If you’re a millennial, you know that the job market looks a lot different than it did for previous generations. Nowadays, more and more people are becoming independent contractors instead of employees. To understand the difference between the two, it’s important to look at both sides of the coin – the pros and cons of being employed versus working as an independent contractor
Let’s dive in and see what these differences really mean for your career.
Pros of Being an Employee
The main benefit of being an employee is the stability that comes with having a steady paycheque every month. As an employee, you are also likely to have benefits such as health insurance, vacation time, and retirement plans. Many employers even offer flexible hours or remote work options so you can better balance work with life demands like childcare or other responsibilities. There may also be opportunities for career growth and advancement within the company that can give you additional job satisfaction.
Pros of Being an Independent Contractor
Being an independent contractor gives you more freedom than being employed by someone else. You get to choose which jobs to take on and when, allowing you to pick projects that fit your skillset and interests best. You’re also in charge of setting your own rates and negotiating contracts with clients, giving you more control over how much money you make.
Plus, with no employer withholding taxes from your paycheques, you can often save more money in taxes by filing as an independent contractor rather than as an employee – and with so many options for self-employed home loans these days, many of the hurdles that used to exist for freelancers looking to settle down have been removed.
Cons of Being an Employee
The main downside of being employed by someone else is that there is usually less flexibility when it comes to working hours and taking time off for vacations or other personal reasons. As an employee, you’re also required to adhere to certain rules set forth by your employer – like dress codes or attendance policies, for example – that may not give you enough autonomy for your taste.
Lastly, depending on the workplace culture at your job, advancement opportunities may be limited due to a lack of diversity among upper management positions or senior roles reserved for those who have been employed there longest.
Cons of Being an Independent Contractor
Unfortunately, the trade-off for having more freedom as a contractor could come at the expense of some financial stability (at least initially) as it takes time to build up regular clients who will pay competitive rates for your services.
Additionally, since contractors don’t typically receive benefits like healthcare coverage or retirement plans through their employers (clients), they may need to purchase these items themselves if they don’t already have them in place prior to becoming self-employed.
Lastly, contractors are expected to handle their own taxes throughout the year, which can be tricky if they don’t have experience doing so beforehand.

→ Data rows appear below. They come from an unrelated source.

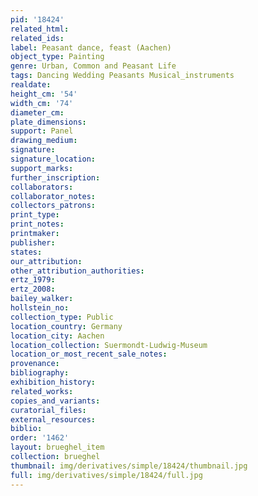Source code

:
 ```yaml
---
pid: '18424'
related_html: 
related_ids: 
label: Peasant dance, feast (Aachen)
object_type: Painting
genre: Urban, Common and Peasant Life
tags: Dancing Wedding Peasants Musical_instruments
realdate: 
height_cm: '54'
width_cm: '74'
diameter_cm: 
plate_dimensions: 
support: Panel
drawing_medium: 
signature: 
signature_location: 
support_marks: 
further_inscription: 
collaborators: 
collaborator_notes: 
collectors_patrons: 
print_type: 
print_notes: 
printmaker: 
publisher: 
states: 
our_attribution: 
other_attribution_authorities: 
ertz_1979: 
ertz_2008: 
bailey_walker: 
hollstein_no: 
collection_type: Public
location_country: Germany
location_city: Aachen
location_collection: Suermondt-Ludwig-Museum
location_or_most_recent_sale_notes: 
provenance: 
bibliography: 
exhibition_history: 
related_works: 
copies_and_variants: 
curatorial_files: 
external_resources: 
biblio: 
order: '1462'
layout: brueghel_item
collection: brueghel
thumbnail: img/derivatives/simple/18424/thumbnail.jpg
full: img/derivatives/simple/18424/full.jpg
---
```

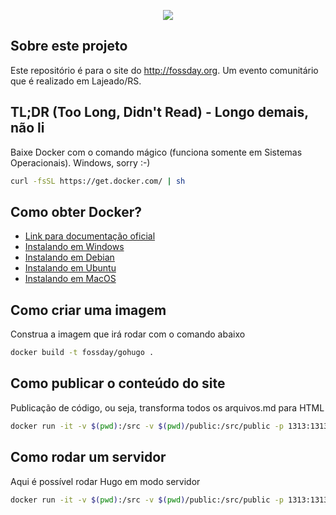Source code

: <p align="center"><img src="https://www.shareicon.net/data/128x128/2015/10/06/112721_development_512x512.png"></p>

## Sobre este projeto

Este repositório é para o site do http://fossday.org. Um evento comunitário que é realizado
em Lajeado/RS.


## TL;DR (Too Long, Didn't Read) - Longo demais, não li

Baixe Docker com o comando mágico (funciona somente em Sistemas Operacionais). Windows, sorry :-)

```bash
curl -fsSL https://get.docker.com/ | sh
```

## Como obter Docker?

- [Link para documentação oficial](https://docs.docker.com/install/)
- [Instalando em Windows](https://docs.docker.com/docker-for-windows/install/)
- [Instalando em Debian](https://docs.docker.com/install/linux/docker-ce/debian/)
- [Instalando em Ubuntu](https://docs.docker.com/install/linux/docker-ce/ubuntu/)
- [Instalando em MacOS](https://docs.docker.com/docker-for-mac/install/)

## Como criar uma imagem

Construa a imagem que irá rodar com o comando abaixo

```bash
docker build -t fossday/gohugo .
```

## Como publicar o conteúdo do site

Publicação de código, ou seja, transforma todos os arquivos.md para HTML

```bash
docker run -it -v $(pwd):/src -v $(pwd)/public:/src/public -p 1313:1313 fossday/gohugo
```

## Como rodar um servidor

Aqui é possível rodar Hugo em modo servidor

```bash
docker run -it -v $(pwd):/src -v $(pwd)/public:/src/public -p 1313:1313 fossday/gohugo /gohugo.sh -s
```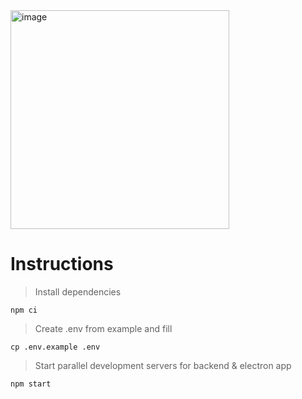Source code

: <img width="350" alt="image" src="https://github.com/tednaaa/interview-assistant/assets/79831859/62f41908-df17-42c2-8490-98e6c8597d7c">

# Instructions

> Install dependencies

```
npm ci
```

> Create .env from example and fill

```
cp .env.example .env
```

> Start parallel development servers for backend & electron app

```
npm start
```
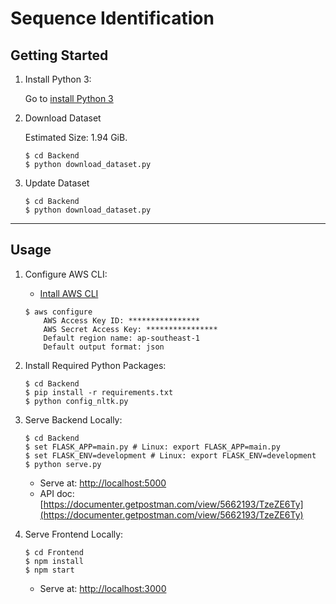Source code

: # Sequence Identification

## Getting Started

1. Install Python 3:

      Go to [install Python 3](https://www.python.org/downloads/)
      

2. Download Dataset

    Estimated Size: 1.94 GiB.

    ```
    $ cd Backend
    $ python download_dataset.py
    ```

3. Update Dataset

    ```
    $ cd Backend
    $ python download_dataset.py
    ```

<hr/>

## Usage
  
1. Configure AWS CLI:

    * [Intall AWS CLI](https://docs.aws.amazon.com/cli/latest/userguide/install-cliv1.html)

    ```
    $ aws configure
        AWS Access Key ID: ****************
        AWS Secret Access Key: ****************
        Default region name: ap-southeast-1
        Default output format: json
    ```

2. Install Required Python Packages:

    ```
    $ cd Backend
    $ pip install -r requirements.txt
    $ python config_nltk.py
    ```
    
3. Serve Backend Locally:

    ```
    $ cd Backend
    $ set FLASK_APP=main.py # Linux: export FLASK_APP=main.py 
    $ set FLASK_ENV=development # Linux: export FLASK_ENV=development
    $ python serve.py
    ```

    - Serve at: [http://localhost:5000](http://localhost:5000)
    - API doc: [https://documenter.getpostman.com/view/5662193/TzeZE6Ty](https://documenter.getpostman.com/view/5662193/TzeZE6Ty)

4. Serve Frontend Locally:

    ```
    $ cd Frontend
    $ npm install
    $ npm start
    ```

    - Serve at: [http://localhost:3000](http://localhost:3000)
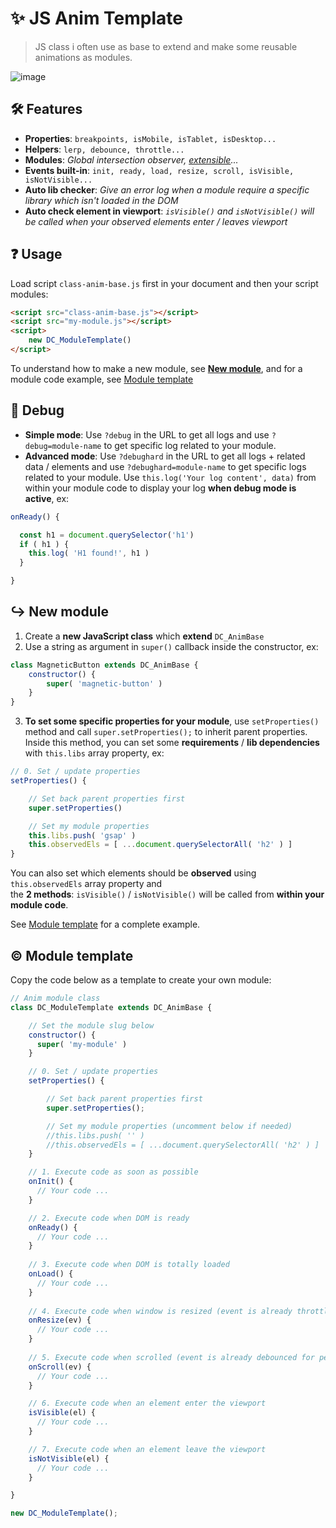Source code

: # ✨ JS Anim Template
> JS class i often use as base to extend and make some reusable animations as modules. 

![image](https://github.com/DamChtlv/js-anim-base/assets/6544224/11dccdb0-2de2-4fc2-8221-91e86cdcc472)

## 🛠 Features
- **Properties**: `breakpoints, isMobile, isTablet, isDesktop...`
- **Helpers**: `lerp, debounce, throttle...`
- **Modules**: _Global intersection observer, [extensible](https://github.com/DamChtlv/js-anim-template/tree/main#-new-module)..._
- **Events built-in**: `init, ready, load, resize, scroll, isVisible, isNotVisible...`
- **Auto lib checker**: _Give an error log when a module require a specific library which isn't loaded in the DOM_
- **Auto check element in viewport**: _`isVisible()` and `isNotVisible()` will be called when your observed elements enter / leaves viewport_

## ❓ Usage
Load script `class-anim-base.js` first in your document and then your script modules:
```html
<script src="class-anim-base.js"></script>
<script src="my-module.js"></script>
<script>
    new DC_ModuleTemplate()
</script>
```
To understand how to make a new module, see [**New module**](https://github.com/DamChtlv/js-anim-template/tree/main#-new-module), and for a module code example, see [Module template](https://github.com/DamChtlv/js-anim-template/tree/main#-module-template)

## 👀 Debug
- **Simple mode**: Use `?debug` in the URL to get all logs and use `?debug=module-name` to get specific log related to your module.
- **Advanced mode**: Use `?debughard` in the URL to get all logs + related data / elements and use `?debughard=module-name` to get specific logs related to your module.
Use `this.log('Your log content', data)` from within your module code to display your log **when debug mode is active**, ex:
```js
onReady() {

  const h1 = document.querySelector('h1')
  if ( h1 ) {
    this.log( 'H1 found!', h1 )
  }

}
```

## ↪ New module
1. Create a **new JavaScript class** which **extend** `DC_AnimBase`
2. Use a string as argument in `super()` callback inside the constructor, ex: 
```js
class MagneticButton extends DC_AnimBase {
    constructor() {
        super( 'magnetic-button' )
    }
}
```
3. **To set some specific properties for your module**, use `setProperties()` method and call `super.setProperties();` to inherit parent properties.  
Inside this method, you can set some **requirements** / **lib dependencies** with `this.libs` array property, ex:    
```js
// 0. Set / update properties
setProperties() {

    // Set back parent properties first
    super.setProperties()

    // Set my module properties
    this.libs.push( 'gsap' )
    this.observedEls = [ ...document.querySelectorAll( 'h2' ) ]
}
```

You can also set which elements should be **observed** using `this.observedEls` array property and  
the **2 methods**: `isVisible()` / `isNotVisible()` will be called from **within your module code**.

See [Module template](https://github.com/DamChtlv/js-anim-template/tree/main#-module-template) for a complete example.

## © Module template
Copy the code below as a template to create your own module:  

```js
// Anim module class
class DC_ModuleTemplate extends DC_AnimBase {

    // Set the module slug below
    constructor() {
      super( 'my-module' )
    }

    // 0. Set / update properties
    setProperties() {

        // Set back parent properties first
        super.setProperties();

        // Set my module properties (uncomment below if needed)
        //this.libs.push( '' )
        //this.observedEls = [ ...document.querySelectorAll( 'h2' ) ]
    }

    // 1. Execute code as soon as possible
    onInit() {
      // Your code ...
    }

    // 2. Execute code when DOM is ready
    onReady() {
      // Your code ...
    }
    
    // 3. Execute code when DOM is totally loaded
    onLoad() {
      // Your code ...
    }
    
    // 4. Execute code when window is resized (event is already throttled for perf)
    onResize(ev) {
      // Your code ...
    }
    
    // 5. Execute code when scrolled (event is already debounced for perf)
    onScroll(ev) {
      // Your code ...
    }

    // 6. Execute code when an element enter the viewport
    isVisible(el) {
      // Your code ...
    }

    // 7. Execute code when an element leave the viewport
    isNotVisible(el) {
      // Your code ...
    }

}

new DC_ModuleTemplate();
```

There are both pros and cons associated with being either an independent contractor or a full-time employee; it just depends on what works best for each individual situation
Consider all aspects carefully before deciding which path is right for you – from financial considerations like tax breaks and benefits packages, through to lifestyle matters such as working hours, and all the way down to intangibles such as career growth opportunities or simply finding something that brings you joy!
With careful deliberation, anyone can make sure they’re picking the best option possible based on their unique needs. Good luck!